When all those years ago Mt Albert MP Helen Clark became Prime Minister and appointed Auckland Central MP Judith Tizard - the daughter of her good mate and former Auckland mayor Dame Cath Tizard - as Minister for Auckland, I thought this city and its growing problems would at last get the proper attention a rural-favouring National Government had never given it.
And, in all sorts of ways, catch-up programmes in areas such as roading and public transport have begun to kick in. But it's done with such bad grace by the likes of Finance Minister Michael Cullen and his Treasury henchmen that it's as though we're still the humble supplicants, expected to tug our forelocks, down on dusty knees, each time a bauble is thrown our way.
It's as though they see the Auckland votes that guarantee them longevity in office as theirs by right.

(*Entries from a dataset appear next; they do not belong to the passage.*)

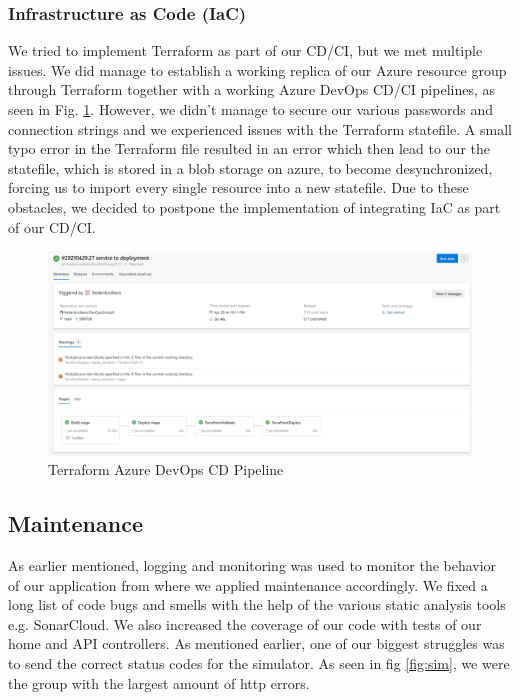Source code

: \documentclass{article}
\begin{document}
    \subsubsection{Infrastructure as Code (IaC)}
    We tried to implement Terraform as part of our CD/CI, but we met multiple issues. We did manage to establish a working replica of our Azure resource group through Terraform together with a working Azure DevOps CD/CI pipelines, as seen in Fig. \ref{fig:terr}. However, we didn't manage to secure our various passwords and connection strings and we experienced issues with the Terraform statefile. A small typo error in the Terraform file resulted in an error which then lead to our the statefile, which is stored in a blob storage on azure, to become desynchronized, forcing us to import every single resource into a new statefile. Due to these obstacles, we decided to postpone the implementation of integrating IaC as part of our CD/CI. 
    \begin{figure}[H]
    \centering
    \includegraphics[width=1\textwidth]{images/terrCDCI.png}
    \caption{\label{fig:terr} Terraform Azure DevOps CD Pipeline}
    \end{figure}
        
\newpage
\subsection{Maintenance}
As earlier mentioned, logging and monitoring was used to monitor the behavior of our application from where we applied maintenance accordingly. We fixed a long list of code bugs and smells with the help of the various static analysis tools e.g. SonarCloud. We also increased the coverage of our code with tests of our home and API controllers.  
As mentioned earlier, one of our biggest struggles was to send the correct status codes for the simulator. As seen in fig \ref{fig:sim}, we were the group with the largest amount of http errors. 
\end{document}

The master-servant approach that Mr Mallard adopted in offering to part-pay for a new stadium was perhaps the worst example of this relationship model.
Can you imagine if one of our "bright ideas" men, say Waitakere Mayor Bob Harvey, had rushed to Wellington with the old have-I-got-a-proposal-for-you, and thrust it at the Government with no accompanying business plan and only the foggiest of details about costs and design.
He'd have been booted back home without so much as a courtesy round of gin and tonic.
But when Auckland reacted this way to Wellington's harebrained proposal, we're treated as nothing but a bunch of ingrates.
Yesterday, the Greater Wellington Regional Council proudly announced a short list of three preferred providers for the capital's new electric commuter train fleet. We can only look on enviously.
Despite what seem like 101 reports in support of Auckland's passenger train network going electric, they who know best in Wellington keep asking for yet another report. Maybe 2007 will be different.
Coming into the new year, the two big issues in this relationship will be the stadium - big or small, temporary or permanent and where - and local governance reform.
Both offer the Government the chance to treat Auckland as partner, rather than troublesome brat. The result might come as a surprise. After all, if you treat people as adults, they often act the part.
This is the last column until mid-January. Thanks for all the input over the year. I've tried to reply to everyone but haven't always succeeded. Enjoy the holidays.